Enabling Data at Rest Encryption on XCP-Ng Hypervisors With a Fully LUKS and TPM Encrypted SR

XCP-ng logo

XCP-ng is a robust and full-featured alternative to VMware vSphere and has been my go-to hypervisor for over a year now. However, one crucial feature still missing when setting up XCP-ng hypervisors is data-at-rest encryption.

In many industries, data-at-rest encryption is a mandatory requirement to ensure compliance and minimize the risk of data leaks due to mishandling or errors. While vSphere offers Virtual Machine Encryption and vSAN Data-At-Rest Encryption, there’s no officially supported method to handle encryption in XCP-ng or Xen Orchestra out of the box.

Fortunately, since XCP-ng runs on CentOS 7 and Linux has excellent support for encryption, we can leverage existing software to add full disk encryption support to the Storage Repository (SR) level. This blog post will guide you through the process of implementing full Storage Repository (SR) encryption with TPM-backed LUKS.

Why Implement Data-at-Rest Encryption?

  • Compliance: Certain industries mandate that all data-at-rest be encrypted. Hosting VMs on unencrypted local storage would not be compliant without additional measures.
  • Data Security: By encrypting all data on a drive by default, it minimizes the risks of data leaks due to mishandling or errors, such as the case of Scaleway losing track of hypervisor drives and exposing customer data. Implementing data-at-rest encryption meets specific threat models, ensuring that even if a drive needs to be RMA’d or gets lost, the data remains secure.

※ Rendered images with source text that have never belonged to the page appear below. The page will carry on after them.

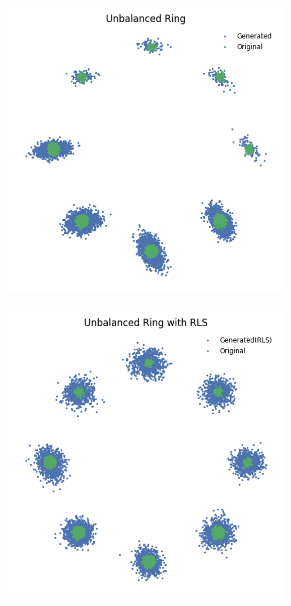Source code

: \begin{figure}[ht]
    \centering
    \begin{subfigure}{0.45\textwidth}
        \centering
        \includegraphics[width=0.8\textwidth]{Figures/Methods/2dring_rkm.png}
    \end{subfigure}
    \hfill
    \begin{subfigure}{0.45\textwidth}
        \centering
        \includegraphics[width=0.8\textwidth]{Figures/Methods/2dring_rls.png}
    \end{subfigure}

\end{figure}
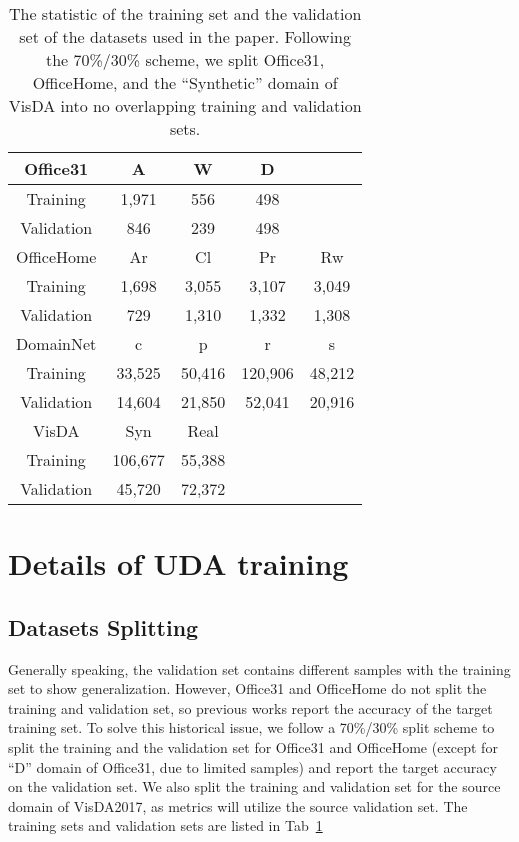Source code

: \begin{table}[t]
    \centering
    \begin{tabular}{ccccc}
        \toprule
        Office31 & A & W & D &     \\
        \hline
        Training & 1,971 & 556 & 498 & \\
        Validation & 846 & 239 & 498 & \\
        \hline
        OfficeHome & Ar & Cl & Pr & Rw     \\
        \hline
        Training & 1,698 & 3,055 & 3,107 & 3,049 \\
        Validation & 729 & 1,310 & 1,332 & 1,308 \\
        \hline
        DomainNet & c & p & r & s     \\
        \hline
        Training & 33,525 & 50,416 & 120,906 & 48,212 \\
        Validation & 14,604 & 21,850 & 52,041 & 20,916 \\
        \hline
        VisDA & Syn & Real & &    \\
        \hline
        Training & 106,677 & 55,388 & & \\
        Validation & 45,720 & 72,372 & & \\
        \bottomrule
    \end{tabular}
    \caption{The statistic of the training set and the validation set of the datasets used in the paper. Following the 70\%/30\% scheme, we split Office31, OfficeHome, and the ``Synthetic'' domain of VisDA into no overlapping training and validation sets.}
    \label{tab:datasets}
\vspace{-2mm}
\end{table}

\section{Details of UDA training}
\subsection{Datasets Splitting}
Generally speaking, the validation set contains different samples with the training set to show generalization. However, Office31 and OfficeHome do not split the training and validation set, so previous works report the accuracy of the target training set. To solve this historical issue, we follow a 70\%/30\% split scheme to split the training and the validation set for Office31 and OfficeHome (except for ``D'' domain of Office31, due to limited samples) and report the target accuracy on the validation set. We also split the training and validation set for the source domain of VisDA2017, as metrics will utilize the source validation set. The training sets and validation sets are listed in Tab~\ref{tab:datasets}

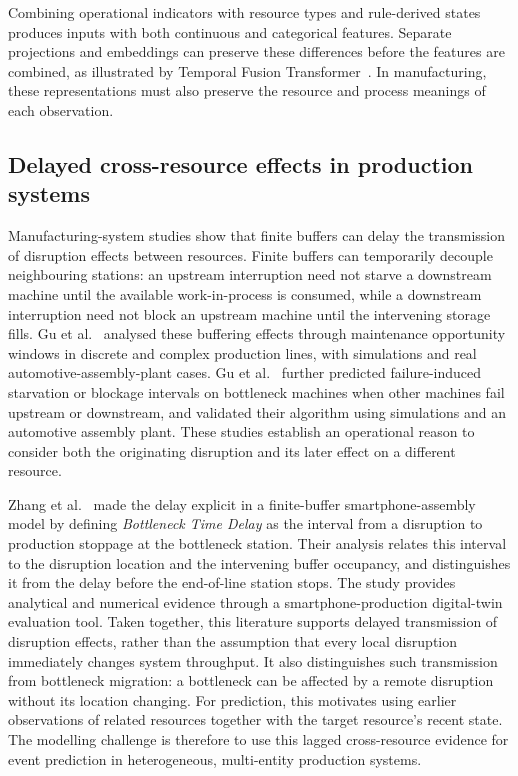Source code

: \documentclass[a4paper,fleqn]{cas-dc}
\begin{document}
Combining operational indicators with resource types and rule-derived states produces inputs with both continuous and categorical features. Separate projections and embeddings can preserve these differences before the features are combined, as illustrated by Temporal Fusion Transformer~\cite{lim2021tft}. In manufacturing, these representations must also preserve the resource and process meanings of each observation.

\subsection{Delayed cross-resource effects in production systems}\label{sec:manufacturing-delay}

Manufacturing-system studies show that finite buffers can delay the transmission of disruption effects between resources. Finite buffers can temporarily decouple neighbouring stations: an upstream interruption need not starve a downstream machine until the available work-in-process is consumed, while a downstream interruption need not block an upstream machine until the intervening storage fills. Gu et al.~\cite{gu2013hidden} analysed these buffering effects through maintenance opportunity windows in discrete and complex production lines, with simulations and real automotive-assembly-plant cases. Gu et al.~\cite{gu2015passive} further predicted failure-induced starvation or blockage intervals on bottleneck machines when other machines fail upstream or downstream, and validated their algorithm using simulations and an automotive assembly plant. These studies establish an operational reason to consider both the originating disruption and its later effect on a different resource.

Zhang et al.~\cite{zhang2022vulnerability} made the delay explicit in a finite-buffer smartphone-assembly model by defining \emph{Bottleneck Time Delay} as the interval from a disruption to production stoppage at the bottleneck station. Their analysis relates this interval to the disruption location and the intervening buffer occupancy, and distinguishes it from the delay before the end-of-line station stops. The study provides analytical and numerical evidence through a smartphone-production digital-twin evaluation tool. Taken together, this literature supports delayed transmission of disruption effects, rather than the assumption that every local disruption immediately changes system throughput. It also distinguishes such transmission from bottleneck migration: a bottleneck can be affected by a remote disruption without its location changing. For prediction, this motivates using earlier observations of related resources together with the target resource's recent state. The modelling challenge is therefore to use this lagged cross-resource evidence for event prediction in heterogeneous, multi-entity production systems.
\end{document}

The Solution: LUKS, Clevis, and TPM

The approach we’ll follow is implementing full SR, TPM-backed encryption using LUKS, Clevis, and systemd. Here are the key advantages of this solution:

  • Seamless: No password prompt on boot, but you can still fall back to a password prompt as a backup using multiple key slots in the TPM stops functioning or the drives needs to be moved to a different system.
  • No Plaintext Passwords: Keys are held by the TPM, eliminating the risk of exposing plaintext passwords that hang around on drives.
  • Limited Points of Failure: No complex dependencies, reducing the risk of issues during boot or operation.
  • Cost-effective: TPM chips are inexpensive, typically around $20-$30.
  • Meets Threat Model: Data-at-rest in the SR is encrypted by default, mitigating the risk of data exposure if a drive needs to be RMA’d or gets lost. It does not safeguard against an attacker having physical access to the server, but not much does anyway.

TLDR;

  • Install clevis and clevis-luks
  • Create a LUKS volume and bind it to the TPM
  • Add a systemd service that will unlock the volume on boot
  • Create your SR into that volume

Setup and Parameters Decisions

Clevis Bind Parameters

When executing the clevis luks bind command, a number of parameters are available - full list - and affect the conditions that need to be met for the drive to unlock. '{}' contains the configuration in that command.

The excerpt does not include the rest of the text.